The opinion of the court was delivered by: Moran, District Judge.
This case stems from the warrantless search of the student
plaintiff on school property. It raises several interesting
questions under the Fourth Amendment of the Constitution, which
The right of the people to be secure in their
persons, houses, papers, and effects, against
unreasonable searches and seizures, shall not be
violated, and no Warrants shall issue, but upon
probable cause, supported by Oath or affirmation, and
particularly describing the place to be searched, and
the persons or things to be seized.
At about 10:30 a.m. on April 29, 1982, Joan Baukus, dean of
students at Reavis High School, received an anonymous phone call.

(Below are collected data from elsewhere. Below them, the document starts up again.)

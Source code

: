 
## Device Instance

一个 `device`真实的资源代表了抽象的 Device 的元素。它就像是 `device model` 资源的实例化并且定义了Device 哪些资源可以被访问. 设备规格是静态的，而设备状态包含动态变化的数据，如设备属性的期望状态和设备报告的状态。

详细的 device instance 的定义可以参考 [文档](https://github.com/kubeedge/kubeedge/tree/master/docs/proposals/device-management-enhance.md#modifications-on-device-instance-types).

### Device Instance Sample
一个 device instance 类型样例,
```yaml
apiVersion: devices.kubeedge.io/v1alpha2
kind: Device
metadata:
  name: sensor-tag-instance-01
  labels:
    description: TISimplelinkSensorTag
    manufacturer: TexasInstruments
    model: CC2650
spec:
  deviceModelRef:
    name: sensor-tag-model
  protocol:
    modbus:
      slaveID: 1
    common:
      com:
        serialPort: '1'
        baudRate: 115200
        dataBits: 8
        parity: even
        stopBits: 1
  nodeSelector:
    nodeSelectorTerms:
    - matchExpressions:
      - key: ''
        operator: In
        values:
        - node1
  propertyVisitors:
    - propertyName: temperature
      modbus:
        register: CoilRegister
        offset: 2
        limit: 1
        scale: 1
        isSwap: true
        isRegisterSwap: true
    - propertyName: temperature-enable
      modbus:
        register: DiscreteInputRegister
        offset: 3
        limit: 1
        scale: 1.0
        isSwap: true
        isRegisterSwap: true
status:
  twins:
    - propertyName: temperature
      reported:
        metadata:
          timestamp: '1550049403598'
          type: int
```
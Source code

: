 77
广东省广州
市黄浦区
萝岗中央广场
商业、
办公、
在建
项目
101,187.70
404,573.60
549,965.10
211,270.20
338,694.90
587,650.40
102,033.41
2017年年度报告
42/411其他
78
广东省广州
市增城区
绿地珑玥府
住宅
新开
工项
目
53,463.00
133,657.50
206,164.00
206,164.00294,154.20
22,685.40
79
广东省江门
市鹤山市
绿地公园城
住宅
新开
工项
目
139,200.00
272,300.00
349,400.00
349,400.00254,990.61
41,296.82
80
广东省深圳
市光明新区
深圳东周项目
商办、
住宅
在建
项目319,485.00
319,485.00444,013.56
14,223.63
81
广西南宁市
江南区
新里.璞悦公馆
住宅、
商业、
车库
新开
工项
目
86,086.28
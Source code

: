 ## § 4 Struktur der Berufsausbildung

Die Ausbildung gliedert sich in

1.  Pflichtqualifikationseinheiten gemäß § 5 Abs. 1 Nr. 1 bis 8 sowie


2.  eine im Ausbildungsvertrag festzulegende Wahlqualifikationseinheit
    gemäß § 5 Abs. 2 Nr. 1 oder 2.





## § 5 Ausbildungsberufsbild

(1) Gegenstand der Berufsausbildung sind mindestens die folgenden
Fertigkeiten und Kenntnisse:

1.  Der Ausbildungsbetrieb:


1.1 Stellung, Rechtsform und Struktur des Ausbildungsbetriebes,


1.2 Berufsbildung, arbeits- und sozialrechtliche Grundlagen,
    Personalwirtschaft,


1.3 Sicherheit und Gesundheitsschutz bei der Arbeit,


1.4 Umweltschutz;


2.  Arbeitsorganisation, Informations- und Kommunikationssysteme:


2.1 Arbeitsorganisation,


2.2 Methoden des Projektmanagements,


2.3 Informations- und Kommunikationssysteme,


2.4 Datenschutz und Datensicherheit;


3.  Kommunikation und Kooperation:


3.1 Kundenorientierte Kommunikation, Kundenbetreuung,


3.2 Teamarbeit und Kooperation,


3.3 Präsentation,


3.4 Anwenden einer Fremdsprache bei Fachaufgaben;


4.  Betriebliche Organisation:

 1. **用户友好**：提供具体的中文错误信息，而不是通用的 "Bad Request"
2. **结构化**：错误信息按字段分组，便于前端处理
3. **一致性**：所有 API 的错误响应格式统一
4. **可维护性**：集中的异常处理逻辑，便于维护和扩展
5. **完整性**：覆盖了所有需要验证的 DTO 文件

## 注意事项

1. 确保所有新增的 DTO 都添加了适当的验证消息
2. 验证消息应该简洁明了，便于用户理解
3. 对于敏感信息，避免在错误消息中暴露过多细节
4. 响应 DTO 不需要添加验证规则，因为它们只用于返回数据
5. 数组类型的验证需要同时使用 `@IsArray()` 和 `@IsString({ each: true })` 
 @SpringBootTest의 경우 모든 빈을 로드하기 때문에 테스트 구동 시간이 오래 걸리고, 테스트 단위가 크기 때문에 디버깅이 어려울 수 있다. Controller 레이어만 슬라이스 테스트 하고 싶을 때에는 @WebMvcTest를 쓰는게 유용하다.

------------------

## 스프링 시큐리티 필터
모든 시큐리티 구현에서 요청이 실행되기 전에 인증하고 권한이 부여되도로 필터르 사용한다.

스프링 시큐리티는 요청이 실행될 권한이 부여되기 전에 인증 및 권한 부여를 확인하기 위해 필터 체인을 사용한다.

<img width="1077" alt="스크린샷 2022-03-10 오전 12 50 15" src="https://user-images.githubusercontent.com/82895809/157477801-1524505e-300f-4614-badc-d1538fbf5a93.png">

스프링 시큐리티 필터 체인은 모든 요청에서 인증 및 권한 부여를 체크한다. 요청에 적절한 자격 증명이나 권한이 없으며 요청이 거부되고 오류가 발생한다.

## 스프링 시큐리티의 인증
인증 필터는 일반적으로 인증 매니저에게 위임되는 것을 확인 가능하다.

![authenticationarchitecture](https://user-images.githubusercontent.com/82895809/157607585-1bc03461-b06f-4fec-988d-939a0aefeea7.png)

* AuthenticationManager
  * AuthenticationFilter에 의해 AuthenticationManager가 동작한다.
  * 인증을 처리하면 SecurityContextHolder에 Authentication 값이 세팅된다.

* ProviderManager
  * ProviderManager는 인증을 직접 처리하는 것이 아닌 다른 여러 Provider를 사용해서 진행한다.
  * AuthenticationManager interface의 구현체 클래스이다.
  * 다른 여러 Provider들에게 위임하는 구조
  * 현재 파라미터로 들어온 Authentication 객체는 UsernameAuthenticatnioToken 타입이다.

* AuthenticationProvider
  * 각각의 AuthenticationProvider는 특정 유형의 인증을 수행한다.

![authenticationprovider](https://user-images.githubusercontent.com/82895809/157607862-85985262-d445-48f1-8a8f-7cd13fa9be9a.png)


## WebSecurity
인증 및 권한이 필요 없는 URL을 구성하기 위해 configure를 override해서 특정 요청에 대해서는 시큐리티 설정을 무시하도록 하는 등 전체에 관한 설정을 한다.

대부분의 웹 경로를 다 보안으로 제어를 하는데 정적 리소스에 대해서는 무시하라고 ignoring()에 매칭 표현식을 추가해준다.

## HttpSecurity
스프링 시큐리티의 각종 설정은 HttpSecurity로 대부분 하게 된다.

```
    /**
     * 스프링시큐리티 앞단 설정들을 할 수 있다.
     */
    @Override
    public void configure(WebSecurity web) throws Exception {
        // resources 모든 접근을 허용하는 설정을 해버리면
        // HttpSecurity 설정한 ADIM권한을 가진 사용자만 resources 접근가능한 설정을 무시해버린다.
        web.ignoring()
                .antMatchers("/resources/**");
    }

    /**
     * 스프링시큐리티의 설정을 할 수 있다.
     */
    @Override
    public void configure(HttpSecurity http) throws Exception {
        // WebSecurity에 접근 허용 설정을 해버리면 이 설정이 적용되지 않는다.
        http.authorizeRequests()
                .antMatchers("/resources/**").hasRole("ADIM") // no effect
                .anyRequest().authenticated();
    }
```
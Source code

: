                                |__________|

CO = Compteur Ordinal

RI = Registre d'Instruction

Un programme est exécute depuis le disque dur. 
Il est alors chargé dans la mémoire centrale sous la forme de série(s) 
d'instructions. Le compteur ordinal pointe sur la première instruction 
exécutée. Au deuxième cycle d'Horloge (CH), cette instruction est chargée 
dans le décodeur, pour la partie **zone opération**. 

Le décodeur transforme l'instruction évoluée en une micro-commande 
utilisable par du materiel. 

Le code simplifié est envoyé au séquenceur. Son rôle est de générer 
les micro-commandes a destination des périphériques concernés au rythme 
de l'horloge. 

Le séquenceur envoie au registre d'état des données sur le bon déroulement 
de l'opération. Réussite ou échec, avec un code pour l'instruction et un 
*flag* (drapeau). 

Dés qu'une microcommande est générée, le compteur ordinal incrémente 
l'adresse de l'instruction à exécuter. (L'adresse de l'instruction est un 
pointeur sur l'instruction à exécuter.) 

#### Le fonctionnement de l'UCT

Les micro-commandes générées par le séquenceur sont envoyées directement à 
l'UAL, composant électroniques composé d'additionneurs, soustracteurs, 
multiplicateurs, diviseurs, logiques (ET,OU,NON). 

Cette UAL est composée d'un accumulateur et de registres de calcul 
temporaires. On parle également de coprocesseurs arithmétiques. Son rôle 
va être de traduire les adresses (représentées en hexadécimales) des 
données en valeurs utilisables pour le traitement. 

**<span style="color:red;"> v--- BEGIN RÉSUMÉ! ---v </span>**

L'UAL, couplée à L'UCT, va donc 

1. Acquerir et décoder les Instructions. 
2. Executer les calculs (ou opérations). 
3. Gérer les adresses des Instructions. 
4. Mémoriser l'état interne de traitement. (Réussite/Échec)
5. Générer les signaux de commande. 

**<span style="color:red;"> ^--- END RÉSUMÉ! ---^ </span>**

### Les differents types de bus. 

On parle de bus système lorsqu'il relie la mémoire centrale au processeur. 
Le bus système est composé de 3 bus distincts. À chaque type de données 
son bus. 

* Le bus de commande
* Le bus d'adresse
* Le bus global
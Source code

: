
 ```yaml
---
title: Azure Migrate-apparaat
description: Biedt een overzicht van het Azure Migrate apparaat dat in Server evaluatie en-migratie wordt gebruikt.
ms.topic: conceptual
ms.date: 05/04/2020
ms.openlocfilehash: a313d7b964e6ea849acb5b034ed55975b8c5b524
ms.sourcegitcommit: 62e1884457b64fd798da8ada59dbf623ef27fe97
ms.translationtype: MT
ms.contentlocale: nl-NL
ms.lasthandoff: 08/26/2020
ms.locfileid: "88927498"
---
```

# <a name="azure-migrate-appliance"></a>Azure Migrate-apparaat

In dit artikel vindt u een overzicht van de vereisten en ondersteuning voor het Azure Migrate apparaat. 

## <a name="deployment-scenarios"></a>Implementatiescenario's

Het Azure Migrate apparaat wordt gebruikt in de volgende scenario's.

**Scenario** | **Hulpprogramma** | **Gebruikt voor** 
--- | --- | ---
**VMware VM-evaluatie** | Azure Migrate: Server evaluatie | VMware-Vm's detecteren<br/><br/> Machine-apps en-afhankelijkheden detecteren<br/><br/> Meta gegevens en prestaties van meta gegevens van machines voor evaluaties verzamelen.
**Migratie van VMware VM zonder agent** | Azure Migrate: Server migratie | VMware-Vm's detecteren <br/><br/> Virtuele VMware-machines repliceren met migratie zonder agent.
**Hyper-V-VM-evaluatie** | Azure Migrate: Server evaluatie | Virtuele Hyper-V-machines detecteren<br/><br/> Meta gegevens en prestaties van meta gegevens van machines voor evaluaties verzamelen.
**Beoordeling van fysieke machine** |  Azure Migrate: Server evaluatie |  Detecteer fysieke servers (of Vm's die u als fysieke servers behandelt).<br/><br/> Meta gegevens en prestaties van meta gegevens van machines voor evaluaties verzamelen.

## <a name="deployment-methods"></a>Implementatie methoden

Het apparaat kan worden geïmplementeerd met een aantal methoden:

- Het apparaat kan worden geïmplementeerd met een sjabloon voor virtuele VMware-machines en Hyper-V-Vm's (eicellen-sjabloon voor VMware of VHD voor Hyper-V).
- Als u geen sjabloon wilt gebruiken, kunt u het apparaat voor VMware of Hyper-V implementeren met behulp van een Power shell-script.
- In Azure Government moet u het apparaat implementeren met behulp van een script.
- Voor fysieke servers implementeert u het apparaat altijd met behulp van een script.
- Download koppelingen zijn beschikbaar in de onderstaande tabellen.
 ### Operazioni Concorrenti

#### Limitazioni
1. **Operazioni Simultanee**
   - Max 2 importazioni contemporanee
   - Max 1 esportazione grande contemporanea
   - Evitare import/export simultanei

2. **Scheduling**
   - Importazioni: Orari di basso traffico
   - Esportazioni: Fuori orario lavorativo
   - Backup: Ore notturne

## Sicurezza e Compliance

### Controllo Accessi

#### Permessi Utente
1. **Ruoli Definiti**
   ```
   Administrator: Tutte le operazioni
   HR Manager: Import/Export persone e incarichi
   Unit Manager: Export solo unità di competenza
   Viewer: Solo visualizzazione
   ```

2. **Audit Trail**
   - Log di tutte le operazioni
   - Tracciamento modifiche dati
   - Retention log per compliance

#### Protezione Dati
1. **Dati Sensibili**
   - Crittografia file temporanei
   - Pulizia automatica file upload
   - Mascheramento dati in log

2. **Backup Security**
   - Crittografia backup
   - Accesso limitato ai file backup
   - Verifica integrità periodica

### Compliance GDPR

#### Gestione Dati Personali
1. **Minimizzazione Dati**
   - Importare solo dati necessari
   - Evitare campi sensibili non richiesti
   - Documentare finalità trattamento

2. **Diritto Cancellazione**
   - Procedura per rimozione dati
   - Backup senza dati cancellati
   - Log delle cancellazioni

The caller identified herself as living in the Sahs area of
Stickney, Illinois. The caller said that she had discovered her
daughter with marijuana cigarettes purchased from James
Lafollette, a student at Reavis. The caller said Lafollette kept
marijuana in a Marlboro box in his school locker, and that the
box was in the locker that day. Baukus tried unsuccessfully to
persuade the caller to reveal her name or leave a phone number.
Baukus then had Lafollette open his locker. There, as promised,
was a Marlboro box containing marijuana cigarettes.
At about 12:30 p.m. the same day, Baukus received another phone
call from a woman Baukus believed to have been the earlier
anonymous tipster, although she was not sure. This second caller
identified herself as living in the Sahs area. She said she had
discovered her daughter in possession of marijuana cigarettes.
The caller indicated that her daughter had purchased the
marijuana from James Lafollette and the plaintiff, Michael
Martens. The caller said Martens kept drug paraphernalia in the
lining of his coat and that he might have paraphernalia in his
possession that day. Baukus was again unsuccessful in persuading
the caller to reveal her name or phone number.
At about 1:15 p.m. Baukus brought Martens to her office and
confronted him with the substance of the phone call. Martens
denied he had a controlled substance in his possession and
refused to consent to a search until his parents were contacted.
Baukus was unable to reach either of Martens' parents over the
next 45 minutes.
At this point Officer Hentig, a Cook County Sheriff's deputy,
came into Baukus' office and spoke to Martin. Hentig was at the
school on another matter. There is no indication that he supplied
any evidence implicating Martens or directed school officials to
detain Martens for questioning. He told Martens that based on his
experience it would be better to cooperate with school officials.
Hentig then asked Martens to empty his pockets and Martens
complied. A pipe in Martens possession was later found to have
contained marijuana residue.
Martens was suspended from school on May 10, 1982, pending a
hearing before the Board of Education on May 18, 1982. At that
hearing Martens was represented by counsel, presented witnesses
and cross examined adverse witnesses. The transcript of the
hearing covers 23 single-spaced pages. At the conclusion of the
hearing the Board decided to expel Martens for the remainder of
the school year. This order was not entered on Martens' permanent
record and was not revealed to colleges or prospective employers.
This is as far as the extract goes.